Take it from me, never try to change someone you love. Change has to come from within. By New Earth, I wanted more. I was more willing to give of myself, and Kathryn took all I gave. It was a one-way street, I never gained anything more of her in return, but still I gave. I wanted to spend the night with her. I wanted not to have to walk out after our couplings. I wanted to curl up with her, stroke her, cherish her. But I had dug the trap that very first night by walking out afterwards and now I could see no way to change it.

I kept trying. I loved her. I don't know when I admitted it to myself, but I did. I wanted to ease her path, hold her, make her happy, make her smile, and selfishly, I wanted to see her smile for me, I wanted her to love me.

She didn't love me.

When I thought we were getting closer, becoming true friends as well as fuck buddies, I told her that I loved her. Oh, I disguised it well enough that she could have chosen to be obtuse and miss the meaning if she wanted to, but she understood. She didn't say anything in return, but for a moment the hard "Don't come close" mask cracked and wavered. That night was the only night she made love to me. I have made love to her many, many times, but that night she showed me tenderness, and gave me pleasure for my sake instead of hers. She stroked me, caressed me and showed me a crack in her shell that let my spirit insinuate its way in, just a little. Enough to see the scared child that lived within, enough to see the insecurity that manifested in a need to control and to dominate people she felt she could care about. For if she dominated them, she could never love them.

I had hoped to wake that morning with her in my arms, but when the sun came through the window she was gone. The shell came back in place, the wall was rebuilt even higher. She never let me get that close to her again, at least not while we were lovers. Instead of things being better from that point on, they got worse. She started to pull back from me. Whatever semblance of companionship we had achieved evaporated with the morning sun. Even the sex stopped. I think she was tiring of me, empty sex is just that when it comes down to it, and it wasn't enough for me either so I stopped coming to her bed.

I was pleased when the ship came back for us. I don't know how we could have lived the next fifty years together otherwise.

I still loved her, but she didn't let me get close. Professional, distant, only occasionally did we achieve anything resembling intimacy. I think she knew I still loved her, but she rejected it.

Eventually I fell out of love with her of course. No man can take such repeated rejections and still come back for more. I missed loving her, tried other women, but sex with them was as empty as it had been with Kathryn when I knew that she didn't love me back.

And inevitably she needed a fuck buddy. I don't know how many she had, I only know for sure about Kashyk because I walked in on them. I knew she was attracted to him, that lean hairy body, that predatory animal sexuality. She didn't stand a chance of resisting.

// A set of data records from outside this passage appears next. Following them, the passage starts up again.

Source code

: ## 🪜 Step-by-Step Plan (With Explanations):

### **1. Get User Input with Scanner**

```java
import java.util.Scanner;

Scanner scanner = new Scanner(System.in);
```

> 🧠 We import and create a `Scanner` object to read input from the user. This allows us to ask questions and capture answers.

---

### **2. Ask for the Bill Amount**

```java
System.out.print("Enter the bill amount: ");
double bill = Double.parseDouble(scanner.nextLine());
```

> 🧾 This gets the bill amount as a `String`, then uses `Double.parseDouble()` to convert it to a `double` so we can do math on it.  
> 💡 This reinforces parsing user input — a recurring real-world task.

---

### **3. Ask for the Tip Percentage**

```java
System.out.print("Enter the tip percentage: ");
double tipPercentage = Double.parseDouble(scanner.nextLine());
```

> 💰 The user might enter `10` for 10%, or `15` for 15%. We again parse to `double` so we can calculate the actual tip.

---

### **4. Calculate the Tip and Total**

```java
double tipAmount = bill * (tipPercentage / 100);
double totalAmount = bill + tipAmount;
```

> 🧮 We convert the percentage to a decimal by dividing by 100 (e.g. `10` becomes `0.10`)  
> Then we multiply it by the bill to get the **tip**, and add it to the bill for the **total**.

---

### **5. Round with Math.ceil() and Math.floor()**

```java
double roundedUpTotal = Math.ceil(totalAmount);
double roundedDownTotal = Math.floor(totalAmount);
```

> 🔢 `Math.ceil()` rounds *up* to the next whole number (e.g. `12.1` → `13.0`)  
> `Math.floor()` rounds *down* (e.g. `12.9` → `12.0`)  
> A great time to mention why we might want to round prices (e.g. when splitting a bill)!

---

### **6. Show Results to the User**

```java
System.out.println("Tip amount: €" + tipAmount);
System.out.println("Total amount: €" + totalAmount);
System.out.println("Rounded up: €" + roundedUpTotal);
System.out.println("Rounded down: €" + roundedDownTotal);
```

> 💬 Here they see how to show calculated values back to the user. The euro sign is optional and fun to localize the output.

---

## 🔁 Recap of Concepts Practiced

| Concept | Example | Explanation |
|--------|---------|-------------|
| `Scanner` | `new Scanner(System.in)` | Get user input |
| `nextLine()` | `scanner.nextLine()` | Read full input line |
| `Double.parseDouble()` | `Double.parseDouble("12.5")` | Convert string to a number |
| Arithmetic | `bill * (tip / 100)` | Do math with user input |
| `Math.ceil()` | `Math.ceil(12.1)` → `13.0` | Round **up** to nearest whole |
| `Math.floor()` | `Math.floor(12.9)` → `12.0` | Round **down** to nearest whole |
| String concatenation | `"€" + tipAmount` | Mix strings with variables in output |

They spent a couple of evenings together, working so they said. I knew better. And then I saw it with my own eyes. I had come to give her a report. Rang the chime on her quarters. There was no answer, so I keyed in the override, thinking I would leave it on her desk to save returning later.

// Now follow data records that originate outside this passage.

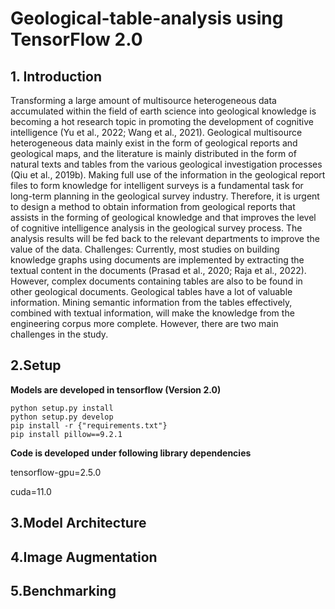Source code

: # Geological-table-analysis using TensorFlow 2.0

## 1. Introduction
Transforming a large amount of multisource heterogeneous data accumulated within the field of earth science into geological knowledge is becoming a hot research topic in promoting the development of cognitive intelligence (Yu et al., 2022; Wang et al., 2021). Geological multisource heterogeneous data mainly exist in the form of geological reports and geological maps, and the literature is mainly distributed in the form of natural texts and tables from the various geological investigation processes (Qiu et al., 2019b). Making full use of the information in the geological report files to form knowledge for intelligent surveys is a fundamental task for long-term planning in the geological survey industry. Therefore, it is urgent to design a method to obtain information from geological reports that assists in the forming of geological knowledge and that improves the level of cognitive intelligence analysis in the geological survey process. The analysis results will be fed back to the relevant departments to improve the value of the data.
Challenges: Currently, most studies on building knowledge graphs using documents are implemented by extracting the textual content in the documents (Prasad et al., 2020; Raja et al., 2022). However, complex documents containing tables are also to be found in other geological documents. Geological tables have a lot of valuable information. Mining semantic information from the tables effectively, combined with textual information, will make the knowledge from the engineering corpus more complete. However, there are two main challenges in the study.

## 2.Setup
**Models are developed in tensorflow (Version 2.0)** 
```
python setup.py install
python setup.py develop
pip install -r {"requirements.txt"}
pip install pillow==9.2.1 
```
**Code is developed under following library dependencies** 

tensorflow-gpu=2.5.0

cuda=11.0

## 3.Model Architecture


## 4.Image Augmentation

## 5.Benchmarking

The door opened and I saw them. Kashyk was sitting naked on the sofa, his legs apart. His body was muscled and covered with a mat of thick, dark hair. Kathryn was on all fours in front of him, also naked. His hands were tangled in her hair and her mouth was wrapped around his cock.

She didn't see me, but he did. He saw the expression in my eyes and smiled a cruel smile. Played it up for my benefit, started thrusting into her mouth. Letting me know that he had her. I turned and left.

She wanted him to stay on Voyager, but I knew he wouldn't. Knew he was going to betray us, her, everyone. At least I had the satisfaction of being right. I was glad he went, if Kathryn found another long-term fuck buddy I don't think I could have stayed around. She never took any of the crew - at least I don't think that she did.

I asked B'Elanna once if she thought that Paris and the Captain had ever had anything going. I was having trouble coping with the way things were, and I needed to know, even if I didn't like the answer. I figured if she had anyone on the crew it would be Tom. With his blatant little-boy sexuality and slightly cruel mouth he seemed to fit her requirements.

B'Elanna looked at me as if I had grown a leola root from my head. "Tom? And the Captain? What hallucinogenic are you on?"

She saw my twisted expression and softened. "No Chakotay. If it's any consolation to you I don't think she wants anyone."

It was no consolation of course, because I knew B'Elanna was wrong.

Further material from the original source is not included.